RoboNiner is a multi-layer career projection system covering MLB players and all levels of the minor leagues. It generates Y+0 through Y+18 (or until career-end) projections for every hitter and pitcher in the affiliated minor league system.
Design Goals
Understanding the major public systems clarifies RoboNiner's design choices.
PECOTA (Baseball Prospectus)
Method: Comparables-based. Finds 25 historical players most similar to the target via Mahalanobis distance (age, level, skill rates, body type, handedness), then blends their actual career trajectories. Produces percentile bands (10th/90th).
ZiPS (Dan Szymborski, FanGraphs)
Method: Marcel-based (3-year weighted average with regression), modified by Tango/Lichtman aging research. Comps inform aging curves rather than trajectories directly.
Steamer (Jared Cross, FanGraphs)
Method: Component-based regression with aging. Separately models AVG, OBP, SLG, K%, BB%, BABIP using independent regression weights. Consistently the most accurate single-year system in public evaluations.
THE BAT X (Derek Carty)
Method: Neural network / ML approach on Marcel foundation. Most aggressive Statcast integration of any public system.
OOPSY (Dave Fleming)
Method: Similar to ZiPS with validated young-for-level adjustments. Key insight: a player 2+ years younger than the average at their level has demonstrated elite talent relative to peers.
Projections are built sequentially. Each layer adds information the prior layer lacks.
Layer 1: Marcel+ Foundation
Base: Tom Tango's Marcel system (5/4/3 year weights) extended with stat-specific regression. K% and BB% regress quickly (high year-to-year correlation); BABIP regresses heavily (noisy, environment-sensitive):
| Stat | r² (yr-to-yr) | Regression PA |
|---|---|---|
| K% | 0.82 | 50 PA |
| BB% | 0.73 | 100 PA |
| HR/PA | 0.70 | 150 PA |
| AVG | 0.46 | 270 PA |
| BABIP | 0.44 | 280 PA |
Young-for-level bonus (from OOPSY research): a player 2+ years younger than the league average at their level has demonstrated elite talent relative to peers.
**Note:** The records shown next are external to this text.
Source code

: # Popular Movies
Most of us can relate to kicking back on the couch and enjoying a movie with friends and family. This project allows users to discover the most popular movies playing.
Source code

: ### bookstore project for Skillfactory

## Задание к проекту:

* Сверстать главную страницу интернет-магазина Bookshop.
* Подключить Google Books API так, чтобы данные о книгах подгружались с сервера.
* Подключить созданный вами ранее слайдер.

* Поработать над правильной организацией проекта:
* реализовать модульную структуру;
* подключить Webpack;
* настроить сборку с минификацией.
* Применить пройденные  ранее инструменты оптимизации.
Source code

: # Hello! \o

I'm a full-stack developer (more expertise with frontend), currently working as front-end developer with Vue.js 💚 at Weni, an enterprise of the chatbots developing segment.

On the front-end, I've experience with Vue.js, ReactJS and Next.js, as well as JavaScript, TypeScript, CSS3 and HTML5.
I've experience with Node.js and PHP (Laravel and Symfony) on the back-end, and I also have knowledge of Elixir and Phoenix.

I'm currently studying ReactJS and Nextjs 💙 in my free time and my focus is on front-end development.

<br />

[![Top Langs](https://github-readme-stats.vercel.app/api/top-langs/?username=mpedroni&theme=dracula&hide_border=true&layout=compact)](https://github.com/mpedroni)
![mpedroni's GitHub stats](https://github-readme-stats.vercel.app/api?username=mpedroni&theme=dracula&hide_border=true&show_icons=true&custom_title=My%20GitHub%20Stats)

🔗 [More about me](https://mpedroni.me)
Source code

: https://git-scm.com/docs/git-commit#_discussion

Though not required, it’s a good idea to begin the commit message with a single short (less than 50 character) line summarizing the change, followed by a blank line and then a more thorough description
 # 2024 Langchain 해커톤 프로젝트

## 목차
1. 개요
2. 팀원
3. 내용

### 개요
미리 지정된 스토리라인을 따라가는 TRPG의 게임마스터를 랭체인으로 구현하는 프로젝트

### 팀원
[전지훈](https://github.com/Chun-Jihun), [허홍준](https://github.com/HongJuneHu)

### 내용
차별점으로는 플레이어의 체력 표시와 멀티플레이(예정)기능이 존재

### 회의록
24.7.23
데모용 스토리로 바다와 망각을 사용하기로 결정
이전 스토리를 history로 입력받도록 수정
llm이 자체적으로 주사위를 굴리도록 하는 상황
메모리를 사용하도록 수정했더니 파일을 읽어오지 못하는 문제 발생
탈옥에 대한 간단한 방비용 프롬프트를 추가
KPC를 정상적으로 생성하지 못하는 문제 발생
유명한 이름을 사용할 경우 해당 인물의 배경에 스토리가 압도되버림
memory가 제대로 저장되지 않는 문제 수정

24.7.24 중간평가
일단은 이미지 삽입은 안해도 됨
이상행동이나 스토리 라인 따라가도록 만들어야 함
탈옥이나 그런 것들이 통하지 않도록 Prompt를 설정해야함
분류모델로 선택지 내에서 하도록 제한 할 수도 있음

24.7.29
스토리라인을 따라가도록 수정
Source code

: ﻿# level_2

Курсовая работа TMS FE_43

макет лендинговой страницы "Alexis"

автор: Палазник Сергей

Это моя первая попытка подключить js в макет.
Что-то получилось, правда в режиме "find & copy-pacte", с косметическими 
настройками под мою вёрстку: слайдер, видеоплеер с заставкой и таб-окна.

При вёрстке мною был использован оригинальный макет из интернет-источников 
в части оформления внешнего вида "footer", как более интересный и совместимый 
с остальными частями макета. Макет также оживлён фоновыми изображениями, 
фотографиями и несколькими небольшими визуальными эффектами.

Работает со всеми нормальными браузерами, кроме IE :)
Regression shrinkage is reduced up to 80% for players 3+ years young for their level:
ageRelativeBonus = 1.0 + min(0.80, yearsYoung × 0.28) averageAges: ROK=19.0, A=21.5, A+=22.5, AA=23.5, AAA=26.0, MLB=28.5
Minor league regression multiplier: minor league stats are noisier than MLB. Regression is amplified by level:
| Level | Hitter mult | Pitcher mult |
|---|---|---|
| MLB | 1.0× | 1.0× |
| AAA | 2.0× | 2.5× |
| AA | 3.5× | 4.0× |
| A+ | 4.5× | 6.0× |
| A | 5.5× | 8.0× |
| Rookie | 7.0× | 10.0× |
Layer 2: Component Rate Decomposition
Rather than aging AVG/OBP/SLG directly, we decompose to rate components and age each independently. Hitters: K_rate, BB_rate, HR_rate, BABIP, 2B_rate, 3B_rate, SB_rate, HBP_rate. Pitchers: K_rate, BB_rate, HR_rate, H_rate, LOB%.
MLEs convert minor league stats to their MLB equivalent. A .310 AVG in AAA is worth roughly .297 in MLB. A .310 AVG in Low-A is worth roughly .240.
How MLEs Are Computed
For each year/level, we collect players who appeared at that level and MLB within the same season (called-up players), then compute the ratio of their rate stats at each level.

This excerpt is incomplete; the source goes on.